The Commerce Department said the trade deficit jumped 43.1 percent to $51.4 billion in March, the largest since October 2008. The percent rise was the biggest since December 1996. The surge came as imports snapped back after being held down by a now-settled labor dispute at key West Coast ports.

Economists had forecast the trade deficit rising to only $41.2 billion. When adjusted for inflation, the gap widened to $67.2 billion in March, the largest in eight years, from $51.2 billion in February.

U.S. stocks and Treasury debt prices were trading lower. The dollar fell against a basket of currencies.

March's trade gap was far larger than the $45.2 billion deficit the government assumed in its snapshot of first-quarter gross domestic product last week.

In that report, the government estimated trade sliced off 1.25 percentage points from GDP, helping to pull down growth to a 0.2 percent annual pace. The economy expanded at a 2.2 percent rate in the fourth quarter.

Economists said growth could be lowered by at least six-tenths of a percentage point when the government publishes its second GDP estimate later this month.


The West Coast ports labor dispute, a strong dollar, deep spending cuts by energy companies reeling from lower oil prices, and bad weather hampered growth in the first quarter. But some of that drag on growth is fading.

In a separate report, the Institute for Supply Management said its services sector index rose to 57.8 last month, the highest since November, from 56.5 in March. A reading above 50 indicates expansion in the vast services sector.

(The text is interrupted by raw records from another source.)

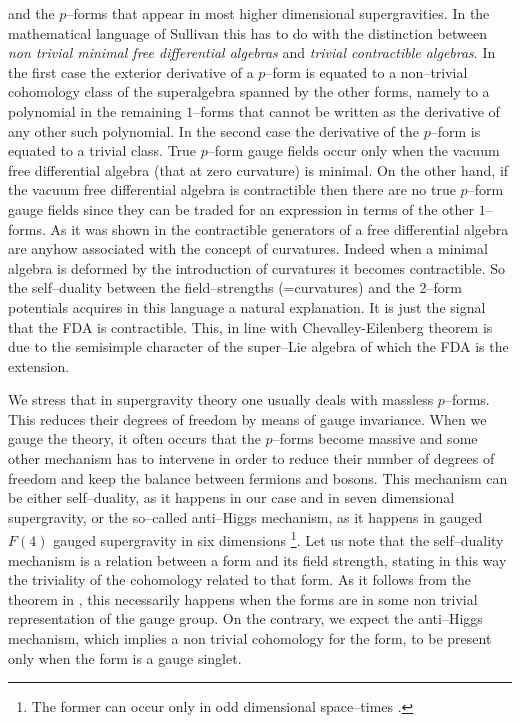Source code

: \documentclass[a4paper,12pt]{article}
\begin{document}
and the $p$--forms that appear in most higher dimensional
supergravities. In the mathematical language of Sullivan
\cite{sull} this  has to do with the distinction between {\it non
trivial minimal free differential algebras} and {\it trivial
contractible algebras}. In the first case the exterior derivative
of a $p$--form is equated to a non--trivial cohomology class of
the superalgebra spanned by the other forms, namely to a
polynomial in the remaining  $1$--forms that cannot be written as
the derivative of any other such polynomial. In the second case
the derivative of the $p$--form is equated to a trivial class.
True $p$--form gauge fields occur only when  the vacuum free
differential algebra (that at zero curvature) is minimal. On the
other hand, if the vacuum free differential algebra is
contractible then there are no true $p$--form gauge fields since
they can be traded for an expression in terms of the other
$1$--forms. As it was shown in \cite{Fre:1984pc} the contractible
generators of a free differential algebra are anyhow associated
with the concept of curvatures. Indeed when a minimal algebra is
deformed by the introduction of curvatures it becomes
contractible. So the self--duality between the field--strengths
(=curvatures) and the 2--form potentials acquires in this language
a natural explanation. It is just the signal that the FDA is
contractible. This, in line with Chevalley-Eilenberg theorem is
due to the semisimple character of the super--Lie algebra of which
the FDA is the extension.
\par
We  stress that in  supergravity theory one usually deals  with
massless $p$--forms. This reduces their degrees of freedom by
means of gauge invariance. When we gauge the theory, it often
occurs that the $p$--forms become massive and some other mechanism
has to intervene in order to reduce their number of degrees of
freedom and keep the balance between fermions and bosons. This
mechanism can be either self--duality, as it happens in our case
and in seven dimensional supergravity, or the so--called
anti--Higgs mechanism, as it happens in gauged $F(4)$ gauged
supergravity in six dimensions \cite{F4} \footnote{The former can
occur only in odd dimensional space--times \cite{townsend}.}. Let
us note that the self--duality mechanism is a relation  between a
form and its field strength, stating in this way the triviality of
the cohomology related to that form. As it follows from the
theorem  in \cite{sull}, this necessarily happens when the forms
are in some non trivial representation of the gauge group. On the
contrary, we expect the anti--Higgs mechanism, which implies a non
trivial cohomology for the form, to be present only when the form
is a gauge singlet.
\end{document}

"There is little reason to believe that the potential contraction in first-quarter GDP is the start of a serious downturn in the U.S. economy," said Paul Ashworth, chief U.S. economist at Capital Economics in Toronto.

Companies reported an increase in new orders and order backlogs. Export orders, however, contracted sharply, reflecting the dollar's impact. The greenback has gained about 12 percent against the currencies of the United States' main trading partners since last June, making American goods and services less competitive on the international market.

The trade report showed imports jumping 7.7 percent in March, the largest increase on record.

Some of the imported goods likely ended up as inventories, which in the first quarter recorded their biggest increase since the third quarter of 2010. That inventory overhang could spell bad news for second-quarter GDP.

Imports of capital and consumer goods were the highest on record in March, while imports of industrial supplies and materials slumped to an all-time low.

Imports of petroleum products hit a record low, highlighting lower crude oil prices and increased energy production in the United States, which has reduced its dependence on foreign oil.

The average import price for crude oil was $46.47 a barrel in March, the lowest in six years.

Exports increased 0.9 percent in March. Petroleum exports were the lowest since February 2011. Exports to the European Union rose 8.6 percent, with those to Germany reaching their highest level since October 2008.

The United States sold the fewest amount of goods and services to Brazil since April 2010. Exports to Canada and Mexico, the main U.S. trading partners, were up in March.

Exports to China increased 13.6 percent, while imports from that country jumped 31.6 percent. That left the politically sensitive U.S.-China trade deficit at $31.2 billion, up 38.6 percent from February.